But there is little to be gained from taking our ball home and railing at reality. Dereliction is the preserve of adolescents who, upon failing to get their way, pretend that they are going to move to Canada, or Europe, or anywhere else that they consider would be preferable to remaining in the United States. Let them go. But those who understand that the United States is the greatest force for good in the history of the world should not be even contemplating its dissolution. Conservatives, remember, are worried about American decline, and there is no more sure way to hasten that than to break the country up into pieces.
If modern secessionists were to accept the premise that “a decent respect to the opinions of mankind requires that they should declare the causes which impel them to the separation,” what would be on their account? Which “facts” would “be submitted to a candid world”? Obamacare? Dodd-Frank? The amnesty executive order?

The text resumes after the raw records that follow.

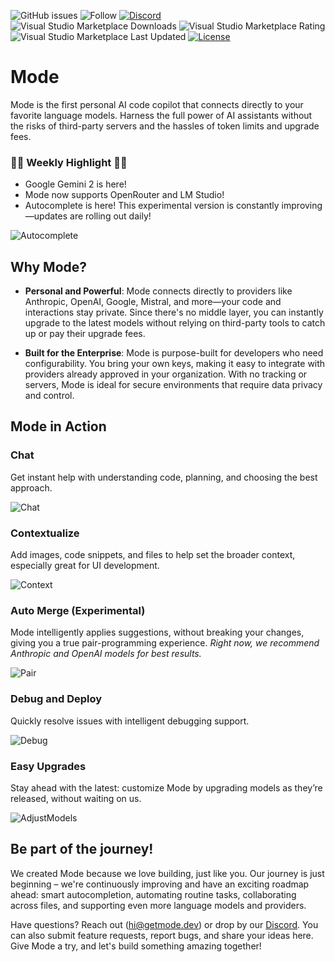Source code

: ![GitHub issues](https://img.shields.io/github/issues/modedevteam/mode)
![Follow](https://img.shields.io/twitter/follow/modedevteam?style=social)
[![Discord](https://img.shields.io/badge/Discord-Join%20Us-blue)](https://discord.gg/FRDxms57pG)
![Visual Studio Marketplace Downloads](https://img.shields.io/visual-studio-marketplace/d/aruna-labs.mode)
![Visual Studio Marketplace Rating](https://img.shields.io/visual-studio-marketplace/stars/aruna-labs.mode)
![Visual Studio Marketplace Last Updated](https://img.shields.io/visual-studio-marketplace/last-updated/aruna-labs.mode)
[![License](https://img.shields.io/badge/License-MIT-blue)](LICENSE)

# Mode

Mode is the first personal AI code copilot that connects directly to your favorite language models. Harness the full power of AI assistants without the risks of third-party servers and the hassles of token limits and upgrade fees.

### 🌟🌟 Weekly Highlight 🌟🌟

* Google Gemini 2 is here!
* Mode now supports OpenRouter and LM Studio!
* Autocomplete is here! This experimental version is constantly improving—updates are rolling out daily!

![Autocomplete](https://cdn.jsdelivr.net/gh/modedevteam/mode-assets/Autocomplete.gif)

## Why Mode?

- **Personal and Powerful**: Mode connects directly to providers like Anthropic, OpenAI, Google, Mistral, and more&mdash;your code and interactions stay private. Since there's no middle layer, you can instantly upgrade to the latest models without relying on third-party tools to catch up or pay their upgrade fees.

- **Built for the Enterprise**: Mode is purpose-built for developers who need configurability. You bring your own keys, making it easy to integrate with providers already approved in your organization. With no tracking or servers, Mode is ideal for secure environments that require data privacy and control.

## Mode in Action

### Chat
Get instant help with understanding code, planning, and choosing the best approach.

![Chat](https://cdn.jsdelivr.net/gh/modedevteam/mode-assets/Chat.gif)

### Contextualize
Add images, code snippets, and files to help set the broader context, especially great for  UI development.

![Context](https://cdn.jsdelivr.net/gh/modedevteam/mode-assets/Context.gif)

### Auto Merge (Experimental)
Mode intelligently applies suggestions, without breaking your changes, giving you a true pair-programming experience. *Right now, we recommend Anthropic and OpenAI models for best results.*

![Pair](https://cdn.jsdelivr.net/gh/modedevteam/mode-assets/ApplyChanges.gif)

### Debug and Deploy
Quickly resolve issues with intelligent debugging support.

![Debug](https://cdn.jsdelivr.net/gh/modedevteam/mode-assets/Context.gif)

### Easy Upgrades
Stay ahead with the latest: customize Mode by upgrading models as they’re released, without waiting on us.

![AdjustModels](https://cdn.jsdelivr.net/gh/modedevteam/mode-assets/AdjustModels.gif)

## Be part of the journey!

We created Mode because we love building, just like you. Our journey is just beginning – we're continuously improving and have an exciting roadmap ahead: smart autocompletion, automating routine tasks, collaborating across files, and supporting even more language models and providers.

Have questions? Reach out (hi@getmode.dev) or drop by our [Discord](https://discord.gg/FRDxms57pG). You can also submit feature requests, report bugs, and share your ideas here. Give Mode a try, and let's build something amazing together!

The HHS mandate? Please. These are serious problems to be sure, but they are political problems, not problems of structure. They are either bad calls or, as Brecht might sardonically have put it, problems with the electorate. Go back and read the Declaration’s list of “injuries and usurpations.” Jefferson catalogs not political but anatomical grievances. The distinction is acute.
Talk of secession is asinine, counter-productive, and distracting. Conservative Americans are not systematically being denied their liberties. They are not facing the might of a British empire determined to crush them. There is no Declaratory Act. There are no unwanted foreign troops stationed in our cities. Instead, we are failing to win the argument. This is a considerable problem, but we have two things to our advantage. The first is that our ideas are timeless and they are right. They will win again, whether it is by argument or economic gravity — and if they don’t, then we will have bigger problems to deal with. The second is that we have at our disposal the most wonderful Constitution and nation that the world has ever seen. Let’s not hear any more foolish talk of dismantling them.
Ok. I talk about politics a lot in this space, and anytime you talk a lot about politics from a clearly partisan perspective like mine, you run the risk of getting into a self-reinforcing feedback loop that makes you sound crazy to people who aren’t sold out to your side of the argument.
In my writing, I make a deliberate effort to not come across like a black helicopter conspiracy theory wacko, my numerous calls for the presidency of Ted Nugent notwithstanding. But, having said that, I think the subject of secession calls for a more considered response than Mr. Cooke’s “Bad Idea Jeans” blanket condemnation. Because sometimes things that used to sound crazy can start to sound not-so-crazy.
For instance, Legal Insurrection posts this about a survey that shows 22.8% of respondents either “tend to support” or “strongly support” the idea of their home state seceding:
It seems more than striking–and headline worthy–that 22.4 [sic, typo] percent of Americans “strongly” or “tend to” support their state seceding. Coupled with the more than 700,000 signatures that have so far been signed onto various states’ petitions, a case is building for more than the normal post-defeat malaise.
I don’t think there’s a regulatory body to set guidelines for this, so I’ll just declare that on the scale of Acceptable Conversation Topics, secession has now moved from “Don’t-make-eye-contact loony” to “Peculiar, but interesting.”
And why not? There are lots and lots of people in America who feel like they don’t have a government that speaks for them anymore. They feel that they are now ruled, rather than governed.
Talking about secession sends an important message to our ruling elites who think that their subjects are forever trapped under their thumbs. It says that we are part of this nation, but we are free men, and our freedom exists independent of the government.
And for those who say the Civil War ended the concept of secession: that’s not true any more than saying the American Revolution established that secession is always a good idea.
So is it now time to do more than talk about secession? No; having the option to secede is like having a nuclear bomb: it’s good have it in your pocket when you’re in a standoff, but using it would be a bit of nasty business. Let’s remember we are free, and have all the options of a free people, but hope that it never comes to that.